SJ:
I'm not sure that intense game-playing on the wiki is a great thing. And we can all imagine marginal ways in which doing anything but concretely building the encyclopedia -- editing one's own user page, adding to BJAODN, fooling around with personal CSS or javascript settings, chatting with friends about non-encyclopedic subjects -- is 'wasteful'.
None of these activities are perfomed exclusively by members of the community. (In the case of BJAODN, it's also a useful service, because the people posting stuff to BJAODN are frequently the same who are vetting out the nonsense in the first place. BJAODN also reduces trolling about censorship.) If they are, as in the case of people abusing their user pages as webspace, we generally don't tolerate it.

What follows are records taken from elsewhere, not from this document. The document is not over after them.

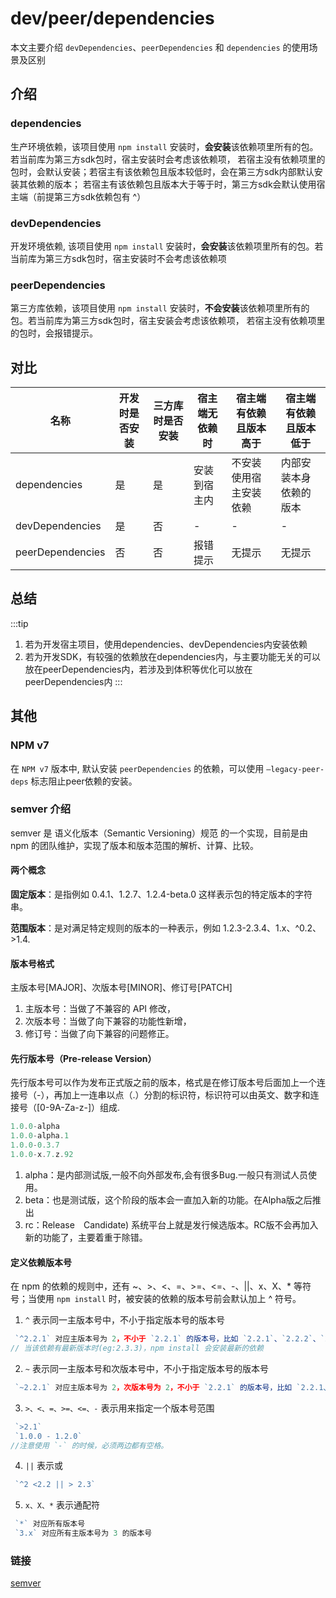 # dev/peer/dependencies 

本文主要介绍 `devDependencies`、`peerDependencies` 和 `dependencies` 的使用场景及区别

## 介绍

### dependencies

生产环境依赖，该项目使用 `npm install` 安装时，**会安装**该依赖项里所有的包。若当前库为第三方sdk包时，宿主安装时会考虑该依赖项，
若宿主没有依赖项里的包时，会默认安装；若宿主有该依赖包且版本较低时，会在第三方sdk内部默认安装其依赖的版本；
若宿主有该依赖包且版本大于等于时，第三方sdk会默认使用宿主端（前提第三方sdk依赖包有 ^）

### devDependencies

开发环境依赖, 该项目使用 `npm install` 安装时，**会安装**该依赖项里所有的包。若当前库为第三方sdk包时，宿主安装时不会考虑该依赖项

### peerDependencies

第三方库依赖，该项目使用 `npm install` 安装时，**不会安装**该依赖项里所有的包。若当前库为第三方sdk包时，宿主安装会考虑该依赖项，
若宿主没有依赖项里的包时，会报错提示。

## 对比

| 名称 | 开发时是否安装 | 三方库时是否安装 | 宿主端无依赖时 | 宿主端有依赖且版本高于 | 宿主端有依赖且版本低于 |
| -- | -- | -- | -- | -- | -- |
| dependencies | 是 | 是 | 安装到宿主内 | 不安装使用宿主安装依赖 | 内部安装本身依赖的版本 |
| devDependencies | 是 | 否 | - | - | - |
| peerDependencies | 否 | 否 | 报错提示 | 无提示 | 无提示 |

## 总结

:::tip
1. 若为开发宿主项目，使用dependencies、devDependencies内安装依赖
2. 若为开发SDK，有较强的依赖放在dependencies内，与主要功能无关的可以放在peerDependencies内，若涉及到体积等优化可以放在peerDependencies内
:::

## 其他

### NPM v7

在 `NPM v7` 版本中, 默认安装 `peerDependencies` 的依赖，可以使用 `–legacy-peer-deps` 标志阻止peer依赖的安装。


### semver 介绍

semver 是 语义化版本（Semantic Versioning）规范 的一个实现，目前是由 npm 的团队维护，实现了版本和版本范围的解析、计算、比较。


#### 两个概念

**固定版本**：是指例如 0.4.1、1.2.7、1.2.4-beta.0 这样表示包的特定版本的字符串。

**范围版本**：是对满足特定规则的版本的一种表示，例如 1.2.3-2.3.4、1.x、^0.2、>1.4.

#### 版本号格式

主版本号[MAJOR]、次版本号[MINOR]、修订号[PATCH]

1. 主版本号：当做了不兼容的 API 修改，
2. 次版本号：当做了向下兼容的功能性新增，
3. 修订号：当做了向下兼容的问题修正。

#### 先行版本号（Pre-release Version）

先行版本号可以作为发布正式版之前的版本，格式是在修订版本号后面加上一个连接号（-），再加上一连串以点（.）分割的标识符，标识符可以由英文、数字和连接号（[0-9A-Za-z-]）组成.

```js
1.0​​.0-alpha
1.0.0-alpha.1
1.0.0-0.3.7
1.0.0-x.7.z.92
```

1. alpha：是内部测试版,一般不向外部发布,会有很多Bug.一般只有测试人员使用。
2. beta：也是测试版，这个阶段的版本会一直加入新的功能。在Alpha版之后推出
3. rc：Release　Candidate) 系统平台上就是发行候选版本。RC版不会再加入新的功能了，主要着重于除错。


#### 定义依赖版本号

在 npm 的依赖的规则中，还有 ~、>、<、=、>=、<=、-、||、x、X、* 等符号；当使用 `npm install` 时，被安装的依赖的版本号前会默认加上 ^ 符号。

1. `^` 表示同一主版本号中，不小于指定版本号的版本号

```js
 `^2.2.1` 对应主版本号为 2，不小于 `2.2.1` 的版本号，比如 `2.2.1`、`2.2.2`、`2.3.0` ,主版本号固定
// 当该依赖有最新版本时(eg:2.3.3)，npm install 会安装最新的依赖
```

2. `~` 表示同一主版本号和次版本号中，不小于指定版本号的版本号

```js
 `~2.2.1` 对应主版本号为 2，次版本号为 2，不小于 `2.2.1` 的版本号，比如 `2.2.1、2.2.2`，主版本号和次版本号固定
```

3. `>、<、=、>=、<=、-` 表示用来指定一个版本号范围

```js
 `>2.1`
 `1.0.0 - 1.2.0`
//注意使用 `-` 的时候，必须两边都有空格。
```

4. `||` 表示或

```js
 `^2 <2.2 || > 2.3`
```

5. `x、X、*` 表示通配符

```js
 `*` 对应所有版本号
 `3.x` 对应所有主版本号为 3 的版本号
```

### 链接

[semver](https://semver.org/lang/zh-CN/)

The issue is that games can exist entirely in parallel to encyclopedia-building. For example, the user who created the "Wikipedia:Wikigames" project (since redirected) has never made a single edit to a Wikipedia article. When the fun activity becomes the primary focus and the encyclopedia becomes incidental, a line has to be drawn.
That's why I believe, as I have posted earlier, that any fun or game activity has to meet a rather high threshold of community approval. If games have to be started in the Wikipedia: namespace, instead of the Sandbox as currently happens frequently, I think things will evolve naturally into that direction.
Surely banning all "fun" from Wikipedia would be an overreaction. But this is not going to happen. As is often the case on wikis, things tend to escalate beyond a certain level of tolerance, the group who was previously a minority suddenly becomes a majority, and the measures advocated become more drastic. Hopefully this will lead to a mutually acceptable solution in the end.